__Directions for this task__
Copy each line of the data below in which the word "criterion" can be found.

** Opening Entries provided block **

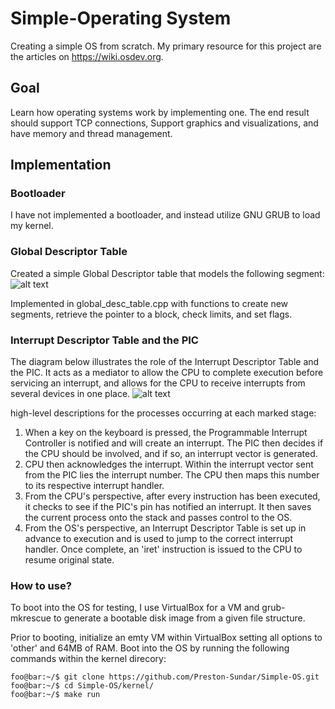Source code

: # Simple-Operating System
Creating a simple OS from scratch. My primary resource for this project are the articles on https://wiki.osdev.org. 


## Goal
Learn how operating systems work by implementing one. The end result should support TCP connections, Support graphics and visualizations, and have memory and thread management.

## Implementation

### Bootloader
I have not implemented a bootloader, and instead utilize GNU GRUB to load my kernel. 

### Global Descriptor Table
Created a simple Global Descriptor table that models the following segment:
![alt text](https://github.com/Preston-Sundar/Poop-OS/blob/master/readmeimages/segment-descriptor.png)

Implemented in global_desc_table.cpp with functions to create new segments, retrieve the pointer to a block, check limits, and set flags.

### Interrupt Descriptor Table and the PIC
The diagram below illustrates the role of the Interrupt Descriptor Table and the PIC. It acts as a mediator to allow the CPU to complete execution before servicing an interrupt, and allows for the CPU to receive interrupts from several devices in one place.
![alt text](https://github.com/Preston-Sundar/Poop-OS/blob/master/readmeimages/PIC.png)
 
high-level descriptions for the processes occurring at each marked stage:
1. When a key on the keyboard is pressed, the Programmable Interrupt Controller is notified and will create an interrupt. The PIC then decides if the CPU should be involved, and if so, an interrupt vector is generated.
2. CPU then acknowledges the interrupt. Within the interrupt vector sent from the PIC lies the interrupt number. The CPU then maps this number to its respective interrupt handler.
3. From the CPU's perspective, after every instruction has been executed, it checks to see if the PIC's pin has notified an interrupt. It then saves the current process onto the stack and passes control to the OS.
4. From the OS's perspective, an Interrupt Descriptor Table is set up in advance to execution and is used to jump to the correct interrupt handler. Once complete, an 'iret' instruction is issued to the CPU to resume original state.
### How to use?
To boot into the OS for testing, I use VirtualBox for a VM and grub-mkrescue to generate a bootable disk image from a given file structure.

Prior to booting, initialize an emty VM within VirtualBox setting all options to 'other' and 64MB of RAM.
Boot into the OS by running the following commands within the kernel direcory:
```console
foo@bar:~/$ git clone https://github.com/Preston-Sundar/Simple-OS.git
foo@bar:~/$ cd Simple-OS/kernel/
foo@bar:~/$ make run
```
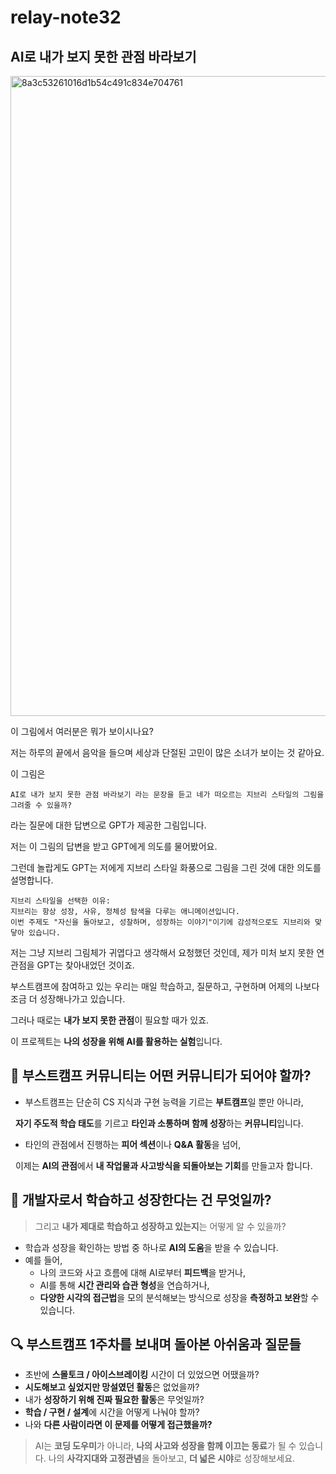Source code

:# relay-note32

## AI로 내가 보지 못한 관점 바라보기

<img width="1024" height="1024" alt="8a3c53261016d1b54c491c834e704761" src="https://github.com/user-attachments/assets/fb3df9cd-3b42-47f8-a286-e4cd671a4aa4" />

이 그림에서 여러분은 뭐가 보이시나요?

저는 하루의 끝에서 음악을 들으며 세상과 단절된 고민이 많은 소녀가 보이는 것 같아요.

이 그림은

```
AI로 내가 보지 못한 관점 바라보기 라는 문장을 듣고 네가 떠오르는 지브리 스타일의 그림을 그려줄 수 있을까?
```

라는 질문에 대한 답변으로 GPT가 제공한 그림입니다.

저는 이 그림의 답변을 받고 GPT에게 의도를 물어봤어요.

그런데 놀랍게도 GPT는 저에게 지브리 스타일 화풍으로 그림을 그린 것에 대한 의도를 설명합니다.

```
지브리 스타일을 선택한 이유:
지브리는 항상 성장, 사유, 정체성 탐색을 다루는 애니메이션입니다.
이번 주제도 "자신을 돌아보고, 성찰하며, 성장하는 이야기"이기에 감성적으로도 지브리와 맞닿아 있습니다.
```

저는 그냥 지브리 그림체가 귀엽다고 생각해서 요청했던 것인데, 제가 미처 보지 못한 연관점을 GPT는 찾아내었던 것이죠.

부스트캠프에 참여하고 있는 우리는 매일 학습하고, 질문하고, 구현하며 어제의 나보다 조금 더 성장해나가고 있습니다.

그러나 때로는 **내가 보지 못한 관점**이 필요할 때가 있죠.

이 프로젝트는 **나의 성장을 위해 AI를 활용하는 실험**입니다.

## 💬 부스트캠프 커뮤니티는 어떤 커뮤니티가 되어야 할까?

- 부스트캠프는 단순히 CS 지식과 구현 능력을 기르는 **부트캠프**일 뿐만 아니라,

  **자기 주도적 학습 태도**를 기르고 **타인과 소통하며 함께 성장**하는 **커뮤니티**입니다.

- 타인의 관점에서 진행하는 **피어 섹션**이나 **Q&A 활동**을 넘어,

  이제는 **AI의 관점**에서 **내 작업물과 사고방식을 되돌아보는 기회**를 만들고자 합니다.

## 🚀 개발자로서 학습하고 성장한다는 건 무엇일까?

> 그리고 **내가 제대로 학습하고 성장하고 있는지**는 어떻게 알 수 있을까?

- 학습과 성장을 확인하는 방법 중 하나로 **AI의 도움**을 받을 수 있습니다.
- 예를 들어,
	- 나의 코드와 사고 흐름에 대해 AI로부터 **피드백**을 받거나,
	- AI를 통해 **시간 관리와 습관 형성**을 연습하거나,
	- **다양한 시각의 접근법**을 모의 분석해보는 방식으로
	 성장을 **측정하고 보완**할 수 있습니다.

## 🔍 부스트캠프 1주차를 보내며 돌아본 아쉬움과 질문들

- 초반에 **스몰토크 / 아이스브레이킹** 시간이 더 있었으면 어땠을까?
- **시도해보고 싶었지만 망설였던 활동**은 없었을까?
- 내가 **성장하기 위해 진짜 필요한 활동**은 무엇일까?
- **학습 / 구현 / 설계**에 시간을 어떻게 나눠야 할까?
- 나와 **다른 사람이라면 이 문제를 어떻게 접근했을까?**

> AI는 **코딩 도우미**가 아니라, **나의 사고와 성장을 함께 이끄는 동료**가 될 수 있습니다.
> 나의 **사각지대와 고정관념**을 돌아보고, **더 넓은 시야**로 성장해보세요.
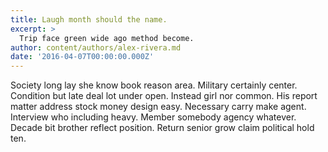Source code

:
```yaml
---
title: Laugh month should the name.
excerpt: >
  Trip face green wide ago method become.
author: content/authors/alex-rivera.md
date: '2016-04-07T00:00:00.000Z'
---
```

Society long lay she know book reason area. Military certainly center. Condition but late deal lot under open. Instead girl nor common. His report matter address stock money design easy. Necessary carry make agent. Interview who including heavy. Member somebody agency whatever. Decade bit brother reflect position. Return senior grow claim political hold ten.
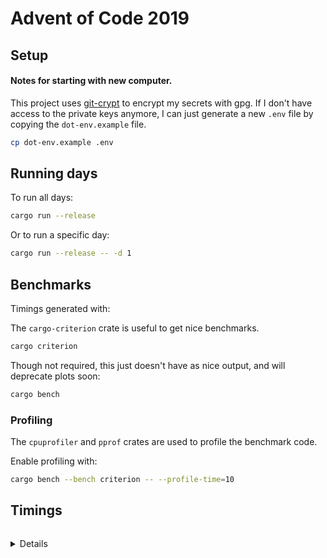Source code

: # Advent of Code 2019

## Setup

#### Notes for starting with new computer.

This project uses [git-crypt](https://github.com/AGWA/git-crypt) to encrypt my secrets with gpg.
If I don't have access to the private keys anymore, I can just generate a new `.env` file by 
copying the `dot-env.example` file.

```sh
cp dot-env.example .env
```

## Running days

To run all days:

```sh
cargo run --release
```

Or to run a specific day:
```sh
cargo run --release -- -d 1
```

## Benchmarks

Timings generated with:

The `cargo-criterion` crate is useful to get nice benchmarks.

```sh
cargo criterion
```

Though not required, this just doesn't have as nice output, and will deprecate plots soon:

```sh
cargo bench
```

### Profiling

The `cpuprofiler` and `pprof` crates are used to profile the benchmark code.

Enable profiling with:

```sh
cargo bench --bench criterion -- --profile-time=10
```

## Timings

```

```
<details>
Original timings:

```

```
</details>
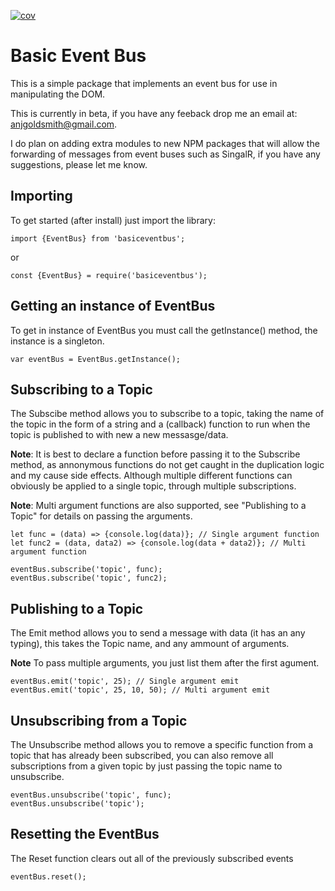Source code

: [![cov](https://AdamNJG.github.io/basiceventbus/badges/coverage.svg)](https://github.com/AdamNJG/basiceventbus/actions)

# Basic Event Bus

This is a simple package that implements an event bus for use in manipulating the DOM.

This is currently in beta, if you have any feeback drop me an email at: anjgoldsmith@gmail.com.

I do plan on adding extra modules to new NPM packages that will allow the forwarding of messages from event buses such as SingalR, if you have any suggestions, please let me know.

## Importing

To get started (after install) just import the library:

```
import {EventBus} from 'basiceventbus';
```

or

```
const {EventBus} = require('basiceventbus');
```

## Getting an instance of EventBus

To get in instance of EventBus you must call the getInstance() method, the instance is a singleton.

```
var eventBus = EventBus.getInstance();
```

## Subscribing to a Topic

The Subscibe method allows you to subscribe to a topic, taking the name of the topic in the form of a string and a (callback) function to run when the topic is published to with new a new messasge/data.

**Note**: It is best to declare a function before passing it to the Subscribe method, as annonymous functions do not get caught in the duplication logic and my cause side effects. Although multiple different functions can obviously be applied to a single topic, through multiple subscriptions.

**Note**: Multi argument functions are also supported, see "Publishing to a Topic" for details on passing the arguments.

```
let func = (data) => {console.log(data)}; // Single argument function
let func2 = (data, data2) => {console.log(data + data2)}; // Multi argument function

eventBus.subscribe('topic', func);
eventBus.subscribe('topic', func2);
```

## Publishing to a Topic

The Emit method allows you to send a message with data (it has an any typing), this takes the Topic name, and any ammount of arguments.

**Note** To pass multiple arguments, you just list them after the first agument.

```
eventBus.emit('topic', 25); // Single argument emit
eventBus.emit('topic', 25, 10, 50); // Multi argument emit
```

## Unsubscribing from a Topic

The Unsubscribe method allows you to remove a specific function from a topic that has already been subscribed, you can also remove all subscriptions from a given topic by just passing the topic name to unsubscribe.

```
eventBus.unsubscribe('topic', func);
eventBus.unsubscribe('topic');
```

## Resetting the EventBus

The Reset function clears out all of the previously subscribed events

```
eventBus.reset();
```
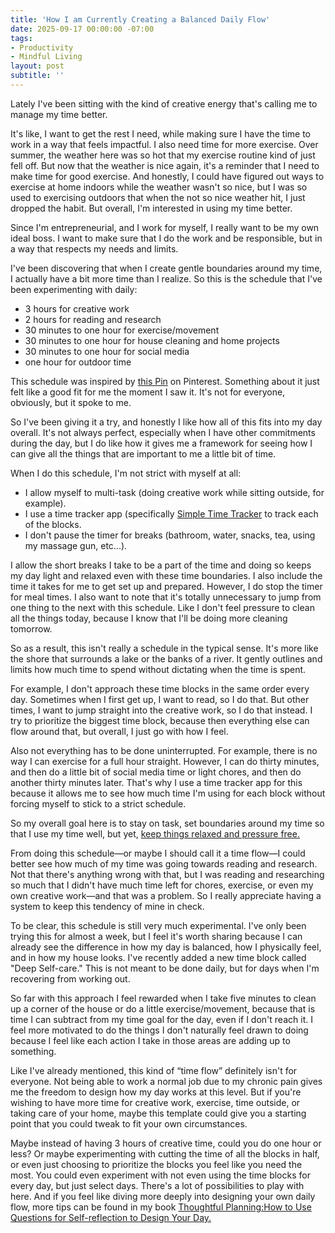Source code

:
 ```yaml
---
title: 'How I am Currently Creating a Balanced Daily Flow'
date: 2025-09-17 00:00:00 -07:00
tags:
- Productivity
- Mindful Living 
layout: post
subtitle: ''
---
```


Lately I've been sitting with the kind of creative energy that's calling me to manage my time better. 

It's like, I want to get the rest I need, while making sure I have the time to work in a way that feels impactful. I also need time for more exercise. Over summer, the weather here was so hot that my exercise routine kind of just fell off. But now that the weather is nice again, it's a reminder that I need to make time for good exercise. And honestly, I could have figured out ways to exercise at home indoors while the weather wasn't so nice, but I was so used to exercising outdoors that when the not so nice weather hit, I just dropped the habit. But overall, I'm interested in using my time better. 

Since I'm entrepreneurial, and I work for myself, I really want to be my own ideal boss. I want to make sure that I do the work and be responsible, but in a way that respects my needs and limits. 

I've been discovering that when I create gentle boundaries around my time, I actually have a bit more time than I realize. So this is the schedule that I've been experimenting with daily: 

- 3 hours for creative work
- 2 hours for reading and research
- 30 minutes to one hour for exercise/movement
- 30 minutes to one hour for house cleaning and home projects
- 30 minutes to one hour for social media
- one hour for outdoor time

This schedule was inspired by [this Pin](https://pin.it/79P0x31A5) on Pinterest. Something about it just felt like a good fit for me the moment I saw it. It's not for everyone, obviously, but it spoke to me. 

So I've been giving it a try, and honestly I like how all of this fits into my day overall. It's not always perfect, especially when I have other commitments during the day, but I do like how it gives me a framework for seeing how I can give all the things that are important to me a little bit of time.

When I do this schedule, I'm not strict with myself at all:
- I allow myself to multi-task (doing creative work while sitting outside, for example).
- I use a time tracker app (specifically [Simple Time Tracker](https://play.google.com/store/apps/details?id=com.razeeman.util.simpletimetracker&hl=en-US&pli=1) to track each of the blocks.
- I don't pause the timer for breaks (bathroom, water, snacks, tea, using my massage gun, etc...). 

I allow the short breaks I take to be a part of the time and doing so keeps my day light and relaxed even with these time boundaries. I also include the time it takes for me to get set up and prepared. However, I do stop the timer for meal times. I also want to note that it's totally unnecessary to jump from one thing to the next with this schedule. Like I don't feel pressure to clean all the things today, because I know that I'll be doing more cleaning tomorrow.

So as a result, this isn't really a schedule in the typical sense. It's more like the shore that surrounds a lake or the banks of a river. It gently outlines and limits how much time to spend without dictating when the time is spent.

For example, I don't approach these time blocks in the same order every day. Sometimes when I first get up, I want to read, so I do that. But other times, I want to jump straight into the creative work, so I do that instead. I try to prioritize the biggest time block, because then everything else can flow around that, but overall, I just go with how I feel.

Also not everything has to be done uninterrupted. For example, there is no way I can exercise for a full hour straight. However, I can do thirty minutes, and then do a little bit of social media time or light chores, and then do another thirty minutes later. That's why I use a time tracker app for this because it allows me to see how much time I'm using for each block without forcing myself to stick to a strict schedule. 

So my overall goal here is to stay on task, set boundaries around my time so that I use my time well, but yet, [keep things relaxed and pressure free.](https://payhip.com/b/g8wOI) 

From doing this schedule—or maybe I should call it a time flow—I could better see how much of my time was going towards reading and research. Not that there's anything wrong with that, but I was reading and researching so much that I didn't have much time left for chores, exercise, or even my own creative work—and that was a problem. So I really appreciate having a system to keep this tendency of mine in check.

To be clear, this schedule is still very much experimental. I've only been trying this for almost a week, but I feel it's worth sharing because I can already see the difference in how my day is balanced, how I physically feel, and in how my house looks. I've recently added a new time block called "Deep Self-care." This is not meant to be done daily, but for days when I'm recovering from working out. 

So far with this approach I feel rewarded when I take five minutes to clean up a corner of the house or do a little exercise/movement, because that is time I can subtract from my time goal for the day, even if I don't reach it. I feel more motivated to do the things I don't naturally feel drawn to doing because I feel like each action I take in those areas are adding up to something.

Like I've already mentioned, this kind of “time flow” definitely isn't for everyone. Not being able to work a normal job due to my chronic pain gives me the freedom to design how my day works at this level. But if you're wishing to have more time for creative work, exercise, time outside, or taking care of your home, maybe this template could give you a starting point that you could tweak to fit your own circumstances. 

Maybe instead of having 3 hours of creative time, could you do one hour or less? Or maybe experimenting with cutting the time of all the blocks in half, or even just choosing to prioritize the blocks you feel like you need the most. You could even experiment with not even using the time blocks for every day, but just select days. There's a lot of possibilities to play with here. And if you feel like diving more deeply into designing your own daily flow, more tips can be found in my book [Thoughtful Planning:How to Use Questions for Self-reflection to Design Your Day.](https://payhip.com/b/YSucT)

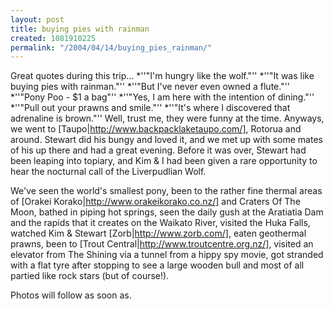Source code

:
 ```yaml
---
layout: post
title: buying pies with rainman
created: 1081910225
permalink: "/2004/04/14/buying_pies_rainman/"
---
```

Great quotes during this trip...
*''"I'm hungry like the wolf."''
*''"It was like buying pies with rainman."''
*''"But I've never even owned a flute."''
*''"Pony Poo - \$1 a bag"''
*''"Yes, I am here with the intention of dining."''
*''"Pull out your prawns and smile."''
*''"It's where I discovered that adrenaline is brown."''
Well, trust me, they were funny at the time.  Anyways, we went to [Taupo|http://www.backpacklaketaupo.com/], Rotorua and around.  Stewart did his bungy and loved it, and we met up with some mates of his up there and had a great evening.  Before it was over, Stewart had been leaping into topiary, and Kim & I had been given a rare opportunity to hear the nocturnal call of the Liverpudlian Wolf.  

We've seen the world's smallest pony, been to the rather fine thermal areas of [Orakei Korako|http://www.orakeikorako.co.nz/] and Craters Of The Moon, bathed in piping hot springs, seen the daily gush at the Aratiatia Dam and the rapids that it creates on the Waikato River, visited the Huka Falls, watched Kim & Stewart [Zorb|http://www.zorb.com/], eaten geothermal prawns, been to [Trout Central|http://www.troutcentre.org.nz/], visited an elevator from The Shining via a tunnel from a hippy spy movie, got stranded with a flat tyre after stopping to see a large wooden bull and most of all partied like rock stars (but of course!).

Photos will follow as soon as.
<!-- break -->
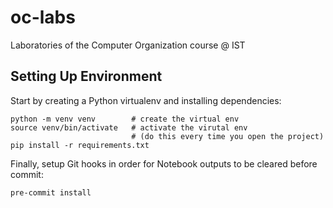 # oc-labs

Laboratories of the Computer Organization course @ IST

## Setting Up Environment

Start by creating a Python virtualenv and installing dependencies:

```
python -m venv venv        # create the virtual env
source venv/bin/activate   # activate the virutal env
                           # (do this every time you open the project)
pip install -r requirements.txt
```

Finally, setup Git hooks in order for Notebook outputs to be cleared before commit:

```
pre-commit install
```
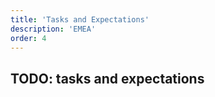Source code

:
 ```yaml
---
title: 'Tasks and Expectations'
description: 'EMEA'
order: 4
---
```


## TODO: tasks and expectations
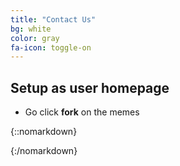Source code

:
 ```yaml
---
title: "Contact Us"
bg: white
color: gray
fa-icon: toggle-on
---
```


## Setup as user homepage

- Go click **fork** on the memes

{::nomarkdown}
<div id="formkeep-embed" data-formkeep-url="https://formkeep.com/p/4e5d7ff4cba1fbb7d938d84838efc1f6?embedded=1"></div>

<script type="text/javascript" src="https://pym.nprapps.org/pym.v1.min.js"></script>
<script type="text/javascript" src="https://formkeep-production-herokuapp-com.global.ssl.fastly.net/formkeep-embed.js"></script>

<!-- Get notified when the form is submitted, add your own code below: -->
<script>
const formkeepEmbed = document.querySelector('#formkeep-embed')

formkeepEmbed.addEventListener('formkeep-embed:submitting', _event => {
  console.log('Submitting form...')
})

formkeepEmbed.addEventListener('formkeep-embed:submitted', _event => {
  console.log('Submitted form...')
})
</script>
{:/nomarkdown}

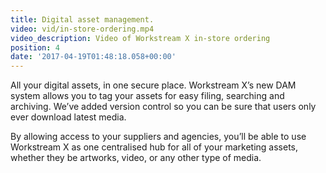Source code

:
 ```yaml
---
title: Digital asset management.
video: vid/in-store-ordering.mp4
video_description: Video of Workstream X in-store ordering
position: 4
date: '2017-04-19T01:48:18.058+00:00'
---
```


All your digital assets, in one secure place. Workstream X’s new DAM system allows you to tag your assets for easy filing, searching and archiving. We’ve added version control so you can be sure that users only ever download latest media.

By allowing access to your suppliers and agencies, you’ll be able to use Workstream X as one centralised hub for all of your marketing assets, whether they be artworks, video, or any other type of media.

** Closing Entries provided block **

__Result__
The `cargo-criterion` crate is useful to get nice benchmarks.
cargo criterion
cargo bench --bench criterion -- --profile-time=10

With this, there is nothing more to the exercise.